Justice at Last for Assange and Manning?

On Friday, Swedish prosecutors halted the investigation of rape charge against Wikileaks-founder Julian Assange. It was too difficult to proceed with the investigation as the prosecutors were not allowed to interview Assange, who took refuge to the Ecuadorian embassy in London five years ago. The incidents leading to four criminal investigations – three of lesser sexual crimes have been dropped as prosecution deadlines expired – happened during a visit by Assange to Sweden in August 2010. It was during the euphoria of Wikileaks, before the site became a funnel for Russian fake news. Julian Assange was a superstar of free speech, full of confidence and even looked like a rock star. The leak of a video of US Army helicopters firing at civilians in Baghdad made headlines and the media loved Julian Assange. In the aftermath, many have confused the man with the deed. Of course the same person can be both a voice for free speech and a rapist. Now, in the words of the alleged rape victim’s attorney Claes Borgström, Assange will not get a chance to clear his name, like a trial would have provided. Assange always said he wanted guarantees against extradition from Sweden to the US.

Since 2010, the idea of radical information freedom has been questioned. Both by the military, which has tried to silence the leaks and by the general public, which has learned the hard way about hate speech and surveillance. Assange’s problems with the law also did not help, but again: that would be confusing the individual with the cause.

Wikileaks most important source, the person who leaked the Iraq video and who may have paid a much higher price than Assange, is Chelsea Manning. She was released on Thursday, the day before Assange, having spent almost seven years in prison and in the end pardoned by former US-president Barack Obama as one of his last decisions before leaving office.

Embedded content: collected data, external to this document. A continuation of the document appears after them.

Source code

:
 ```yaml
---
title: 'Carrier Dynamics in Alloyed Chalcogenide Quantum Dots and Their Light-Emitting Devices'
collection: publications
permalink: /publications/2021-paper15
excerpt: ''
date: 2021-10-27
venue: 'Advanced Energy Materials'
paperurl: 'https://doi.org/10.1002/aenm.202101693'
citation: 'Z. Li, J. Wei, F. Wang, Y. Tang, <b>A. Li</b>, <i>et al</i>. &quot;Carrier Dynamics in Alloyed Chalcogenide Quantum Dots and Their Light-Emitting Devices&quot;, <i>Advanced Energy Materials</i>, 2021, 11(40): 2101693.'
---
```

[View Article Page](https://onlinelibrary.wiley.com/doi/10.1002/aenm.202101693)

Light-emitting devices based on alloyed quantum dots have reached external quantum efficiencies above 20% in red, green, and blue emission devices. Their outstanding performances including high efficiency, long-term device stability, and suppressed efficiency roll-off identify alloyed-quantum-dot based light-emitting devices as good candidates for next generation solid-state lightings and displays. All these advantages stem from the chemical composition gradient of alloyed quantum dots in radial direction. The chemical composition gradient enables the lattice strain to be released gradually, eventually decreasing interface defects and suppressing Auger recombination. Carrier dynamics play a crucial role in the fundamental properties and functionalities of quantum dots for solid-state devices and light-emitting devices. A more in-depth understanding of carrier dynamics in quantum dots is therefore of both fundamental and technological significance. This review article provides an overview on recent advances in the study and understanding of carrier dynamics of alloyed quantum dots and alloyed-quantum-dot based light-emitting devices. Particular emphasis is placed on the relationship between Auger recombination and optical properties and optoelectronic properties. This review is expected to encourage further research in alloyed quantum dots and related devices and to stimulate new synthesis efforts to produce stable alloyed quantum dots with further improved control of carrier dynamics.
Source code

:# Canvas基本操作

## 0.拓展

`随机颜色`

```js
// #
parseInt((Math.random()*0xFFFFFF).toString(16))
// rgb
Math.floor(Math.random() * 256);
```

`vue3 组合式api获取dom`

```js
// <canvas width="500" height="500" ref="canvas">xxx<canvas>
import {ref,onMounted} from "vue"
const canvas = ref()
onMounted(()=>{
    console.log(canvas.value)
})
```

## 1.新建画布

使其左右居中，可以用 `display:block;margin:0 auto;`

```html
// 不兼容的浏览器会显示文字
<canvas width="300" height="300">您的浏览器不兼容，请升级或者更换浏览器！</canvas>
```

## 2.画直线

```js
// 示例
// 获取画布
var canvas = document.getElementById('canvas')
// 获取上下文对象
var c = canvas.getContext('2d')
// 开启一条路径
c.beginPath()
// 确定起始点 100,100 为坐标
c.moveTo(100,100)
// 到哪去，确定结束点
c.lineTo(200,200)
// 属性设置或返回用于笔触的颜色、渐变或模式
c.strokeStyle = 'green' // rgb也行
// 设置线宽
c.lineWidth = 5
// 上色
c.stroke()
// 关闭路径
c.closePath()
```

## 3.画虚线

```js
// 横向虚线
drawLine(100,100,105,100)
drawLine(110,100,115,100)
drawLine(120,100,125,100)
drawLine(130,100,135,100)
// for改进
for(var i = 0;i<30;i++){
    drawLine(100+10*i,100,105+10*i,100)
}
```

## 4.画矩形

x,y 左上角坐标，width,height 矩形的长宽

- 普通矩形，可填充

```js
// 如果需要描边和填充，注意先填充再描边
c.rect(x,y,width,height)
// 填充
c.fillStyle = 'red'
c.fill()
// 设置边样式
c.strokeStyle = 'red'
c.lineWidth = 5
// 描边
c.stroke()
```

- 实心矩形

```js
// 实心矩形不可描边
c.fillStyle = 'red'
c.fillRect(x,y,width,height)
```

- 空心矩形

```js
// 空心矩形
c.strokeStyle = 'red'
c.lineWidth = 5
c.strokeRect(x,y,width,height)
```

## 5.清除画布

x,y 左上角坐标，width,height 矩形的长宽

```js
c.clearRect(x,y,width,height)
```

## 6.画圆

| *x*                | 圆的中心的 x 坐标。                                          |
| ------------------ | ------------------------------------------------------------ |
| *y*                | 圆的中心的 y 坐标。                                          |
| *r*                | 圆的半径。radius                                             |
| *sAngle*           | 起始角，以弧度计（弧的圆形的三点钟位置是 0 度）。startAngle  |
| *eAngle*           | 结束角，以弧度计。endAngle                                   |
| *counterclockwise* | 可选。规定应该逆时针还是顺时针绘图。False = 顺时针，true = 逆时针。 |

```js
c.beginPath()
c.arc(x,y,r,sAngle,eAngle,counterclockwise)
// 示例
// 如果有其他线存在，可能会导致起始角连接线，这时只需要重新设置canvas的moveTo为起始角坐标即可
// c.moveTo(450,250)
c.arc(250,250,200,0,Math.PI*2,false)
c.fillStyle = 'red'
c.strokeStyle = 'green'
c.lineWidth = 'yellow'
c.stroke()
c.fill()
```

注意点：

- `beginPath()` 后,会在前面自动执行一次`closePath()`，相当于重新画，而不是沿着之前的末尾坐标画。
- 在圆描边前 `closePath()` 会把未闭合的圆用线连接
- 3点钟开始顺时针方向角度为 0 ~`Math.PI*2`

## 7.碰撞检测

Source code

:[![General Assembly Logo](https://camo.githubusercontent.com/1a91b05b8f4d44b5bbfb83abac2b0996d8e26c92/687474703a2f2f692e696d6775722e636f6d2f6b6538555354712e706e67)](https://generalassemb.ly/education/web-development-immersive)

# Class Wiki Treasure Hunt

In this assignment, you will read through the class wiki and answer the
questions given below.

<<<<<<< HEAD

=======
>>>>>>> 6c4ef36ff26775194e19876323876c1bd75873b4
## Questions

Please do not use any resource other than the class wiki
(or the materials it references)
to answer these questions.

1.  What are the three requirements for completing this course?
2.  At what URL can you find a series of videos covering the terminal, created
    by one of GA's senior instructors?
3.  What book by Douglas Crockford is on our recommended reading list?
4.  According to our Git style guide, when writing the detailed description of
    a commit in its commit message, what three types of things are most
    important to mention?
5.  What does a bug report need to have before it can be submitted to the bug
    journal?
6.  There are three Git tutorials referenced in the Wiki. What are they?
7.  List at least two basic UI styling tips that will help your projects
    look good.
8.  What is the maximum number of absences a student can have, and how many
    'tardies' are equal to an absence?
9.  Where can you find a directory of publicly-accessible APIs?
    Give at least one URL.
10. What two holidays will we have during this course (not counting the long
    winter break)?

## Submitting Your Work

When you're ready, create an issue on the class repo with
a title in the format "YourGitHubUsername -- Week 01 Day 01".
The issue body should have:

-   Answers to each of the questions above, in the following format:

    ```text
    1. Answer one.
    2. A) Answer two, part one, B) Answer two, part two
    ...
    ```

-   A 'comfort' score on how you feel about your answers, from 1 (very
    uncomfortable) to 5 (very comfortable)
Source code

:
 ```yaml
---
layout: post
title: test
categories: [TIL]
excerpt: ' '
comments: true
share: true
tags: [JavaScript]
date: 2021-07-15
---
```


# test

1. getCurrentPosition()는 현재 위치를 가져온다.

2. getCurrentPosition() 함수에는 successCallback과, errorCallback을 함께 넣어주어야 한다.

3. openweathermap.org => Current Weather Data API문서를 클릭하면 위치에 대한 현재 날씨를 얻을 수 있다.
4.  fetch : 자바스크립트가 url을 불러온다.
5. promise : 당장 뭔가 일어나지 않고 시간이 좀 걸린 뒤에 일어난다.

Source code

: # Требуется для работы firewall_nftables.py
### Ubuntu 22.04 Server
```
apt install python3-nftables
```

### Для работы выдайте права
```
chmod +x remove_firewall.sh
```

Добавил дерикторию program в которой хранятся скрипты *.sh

What can we learn from this story? First, things change fast. The spell of Assange’s charisma went away almost instantly with the rape charges. Second, it’s difficult to keep a secret, more than ever. That is true for all involved: Assange, Manning and the US Army. And third, maybe that justice comes in all shapes and sizes: yes, the punishment of Manning was too harsh, but the pardon made it less harsh. And while Assange will not see court over the rape charge, he has spent five years in a prison of sorts. It’s a peculiar coincidence that both Assange and Manning were cleared right after one another.